Navarro Accuses India of Fueling Moscow, Rubio Opposes Sanctions on China Over Refined Russian Oil
New Delhi: White House trade adviser Peter Navarro accused India of bankrolling Vladimir Putin’s war by turning cheap Russian crude into a refining windfall, while US Secretary of State Marco Rubio cautioned that Europe itself is still buying Russian oil processed in China and warned against the fallout of secondary sanctions.
"If India wants to be treated as a strategic partner of the US, it needs to start acting like one," Navarro wrote in an op-ed in Financial Times on Monday.
Navarro's article comes as worries mount in India as the day nears when US president Donald Trump's additional 25% tariff on Indian goods is going to come into effect. Trump had imposed this penalty on the original 25% tariff imposition, citing New Delhi's continued purchases of Russian oil, taking the total percentage of tariffs to 50%.
It also comes as India has welcomed the Trump-Putin summit in Anchorage on August 15, which it was closely watching for signs of whether there might be relief for it. The Wire has noted how New Delhi’s response can be read as relief that the focus on dialogue creates a potential opening for India – squeezed between its strategic partnership with Washington and its heavy reliance on Russian energy.

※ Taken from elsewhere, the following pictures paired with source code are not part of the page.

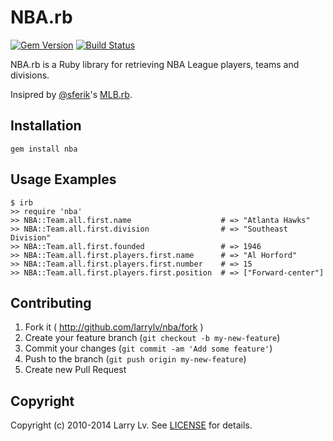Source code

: # NBA.rb

[![Gem Version](https://badge.fury.io/rb/nba.png)][gem]
[![Build Status](https://secure.travis-ci.org/larrylv/nba.png?branch=master)][travis]

[gem]: https://rubygems.org/gems/nba
[travis]: https://travis-ci.org/larrylv/nba

NBA.rb is a Ruby library for retrieving NBA League players, teams and divisions.

Insipred by [@sferik][sferik]'s [MLB.rb][mlb].

[sferik]: https://github.com/sferik
[mlb]: https://github.com/sferik/mlb

## Installation
    gem install nba

## Usage Examples
    $ irb
    >> require 'nba'
    >> NBA::Team.all.first.name                    # => "Atlanta Hawks"
    >> NBA::Team.all.first.division                # => "Southeast Division"
    >> NBA::Team.all.first.founded                 # => 1946
    >> NBA::Team.all.first.players.first.name      # => "Al Horford"
    >> NBA::Team.all.first.players.first.number    # => 15
    >> NBA::Team.all.first.players.first.position  # => ["Forward-center"]

## Contributing

1. Fork it ( http://github.com/larrylv/nba/fork )
2. Create your feature branch (`git checkout -b my-new-feature`)
3. Commit your changes (`git commit -am 'Add some feature'`)
4. Push to the branch (`git push origin my-new-feature`)
5. Create new Pull Request

## Copyright
Copyright (c) 2010-2014 Larry Lv. See [LICENSE][] for details.

[license]: LICENSE.md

Reuters reports based on sources' inputs, meanwhile, that a planned visit by US trade negotiators to New Delhi from August 25-29 has been called off.

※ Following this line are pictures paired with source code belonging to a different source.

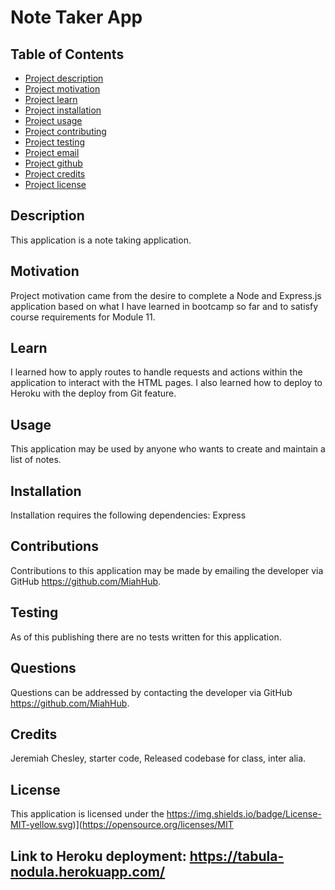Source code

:# Note Taker App

##  Table of Contents
- [Project description](#Description)
- [Project motivation](#Motivation)
- [Project learn](#Learn)
- [Project installation](#Installation)
- [Project usage](#Usage)
- [Project contributing](#Contributing)
- [Project testing](#Testing)
- [Project email](#Questions)
- [Project github](#Questions)
- [Project credits](#Credits)
- [Project license](#License)
## Description
This application is a note taking application.
## Motivation
Project motivation came from the desire to complete a Node and Express.js application based on what I have learned in bootcamp so far and to satisfy course requirements for Module 11.
## Learn
I learned how to apply routes to handle requests and actions within the application to interact with the HTML pages.  I also learned how to deploy to Heroku with the deploy from Git feature.
## Usage
This application may be used by anyone who wants to create and maintain a list of notes.
## Installation
Installation requires the following dependencies:
Express
## Contributions
Contributions to this application may be made by emailing the developer via GitHub https://github.com/MiahHub.
## Testing
As of this publishing there are no tests written for this application.
## Questions
Questions can be addressed by contacting the developer via GitHub https://github.com/MiahHub.
## Credits
Jeremiah Chesley, starter code, Released codebase for class, inter alia.
## License
This application is licensed under the https://img.shields.io/badge/License-MIT-yellow.svg)](https://opensource.org/licenses/MIT
## Link to Heroku deployment:  https://tabula-nodula.herokuapp.com/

Navarro, a key Trump aide, placed the blame on India's oil refining companies:
"Importantly, before Russia invaded Ukraine in February 2022, Russian oil made up less than 1 per cent of India’s crude imports. Since then, daily imports have soared to more than 1.5mn barrels — more than 30 per cent of India’s total.
"To be clear, this surge has not been driven by domestic oil consumption needs. Rather, what really drives this trade is profiteering by India’s Big Oil lobby. Refining companies have turned India into a massive refining hub for discounted Russian crude."
Navarro has emerged the economic voice who can complement Trump and his administration’s plans.
Noting in his op-ed that the proceeds form India's purchase of Russian oil flow to India’s "politically connected energy titans, and in turn, into Vladimir Putin’s war chest," Navarro calls India’s dependence on Russian crude "opportunistic and deeply corrosive of the world’s efforts to isolate Putin’s war economy."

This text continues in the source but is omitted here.